Vatican City, Jan 14, 2020 / 07:01 pm (CNA).- This week Fernando Martínez Suárez, a priest of the Legionaries of Christ, was dismissed from the clerical state. He had been found guilty of the sexual abuse of minors by the Congregation for the Doctrine of the Faith.
Martinez, 79, will remain a member of the Legion of Christ. He had been ordained a priest in 1964.
The Legion of Christ stated Jan. 13 that Martinez, "who was found guilty of delicts of sexual abuse of minors, as a result of the process before the Congregation for the Doctrine of the Faith, has lost the clerical state and can no longer exercise the priestly ministry."

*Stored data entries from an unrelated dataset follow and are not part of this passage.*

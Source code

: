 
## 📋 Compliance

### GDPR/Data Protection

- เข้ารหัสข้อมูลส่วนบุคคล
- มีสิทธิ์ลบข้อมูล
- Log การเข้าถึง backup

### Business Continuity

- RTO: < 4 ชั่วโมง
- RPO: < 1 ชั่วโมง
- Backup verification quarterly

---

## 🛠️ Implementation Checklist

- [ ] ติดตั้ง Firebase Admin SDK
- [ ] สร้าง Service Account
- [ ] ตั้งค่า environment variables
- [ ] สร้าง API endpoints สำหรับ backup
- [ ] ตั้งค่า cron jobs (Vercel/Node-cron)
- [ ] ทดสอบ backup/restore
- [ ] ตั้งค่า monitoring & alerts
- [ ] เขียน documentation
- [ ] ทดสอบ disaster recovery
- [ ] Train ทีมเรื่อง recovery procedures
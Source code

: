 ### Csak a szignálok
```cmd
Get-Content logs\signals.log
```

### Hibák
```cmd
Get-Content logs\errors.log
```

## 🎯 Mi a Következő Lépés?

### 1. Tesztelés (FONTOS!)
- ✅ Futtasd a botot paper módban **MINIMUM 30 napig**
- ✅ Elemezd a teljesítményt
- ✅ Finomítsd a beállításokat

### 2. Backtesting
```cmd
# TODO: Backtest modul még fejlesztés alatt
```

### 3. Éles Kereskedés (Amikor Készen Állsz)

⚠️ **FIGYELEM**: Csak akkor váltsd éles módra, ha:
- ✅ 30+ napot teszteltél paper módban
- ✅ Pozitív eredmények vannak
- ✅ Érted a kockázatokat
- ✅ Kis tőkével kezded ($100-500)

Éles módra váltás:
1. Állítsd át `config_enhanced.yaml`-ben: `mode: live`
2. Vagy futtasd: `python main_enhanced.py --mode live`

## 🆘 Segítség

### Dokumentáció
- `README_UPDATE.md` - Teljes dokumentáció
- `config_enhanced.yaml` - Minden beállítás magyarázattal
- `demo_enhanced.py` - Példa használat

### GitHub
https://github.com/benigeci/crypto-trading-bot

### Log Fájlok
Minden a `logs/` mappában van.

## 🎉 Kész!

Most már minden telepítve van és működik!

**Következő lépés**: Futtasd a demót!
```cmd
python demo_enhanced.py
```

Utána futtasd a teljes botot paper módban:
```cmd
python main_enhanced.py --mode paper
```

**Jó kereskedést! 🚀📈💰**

Fr. Andreas Schöggl, secretary general of the Legion, wrote in a Jan. 13 letter to Martinez' victims that "the Congregation for the Doctrine of the Faith submitted the request to the Holy Father after an attentive study of the case.”
Martinez abused at least six girls, ages 6 to 11, between 1991 and 1993 when he directed the Cumbres Institute in Cancún.
He was also accused of other acts of abuse, including that of a boy between the ages of 4 and 6 at the Cumbres Lomas Institute in Mexico City in 1969.
Martinez had himself been abused by Fr. Marcial Maciel, founder of the Legion of Christ, in Ontaneda and Rome in 1954, when Martinez was 15.
An internal commission of the Legion published a report last month saying that since its founding in 1941, 33 priests of the Legionaries of Christ committed sexual abuse of minors, victimizing 175 children.
Fr. Maciel abused at least 60 minors.
Fourteen Legionaries who committed abuse of minors were themselves victims of abuse in the order.
The Legion of Christ was long the subject of critical reports and rumors before it was rocked by Vatican acknowledgment that its charismatic founder lived a double life, sexually abused seminarians, and fathered children.
In 2006 the Congregation of the Doctrine of the Faith removed Maciel from public ministry and ordered him to spend the rest of his life in prayer and penance. The congregation decided not to subject him to a canonical process because of his advanced age.
From that point, Benedict XVI carried on a process of reform for the Legion of Christ, a process continued under Pope Francis.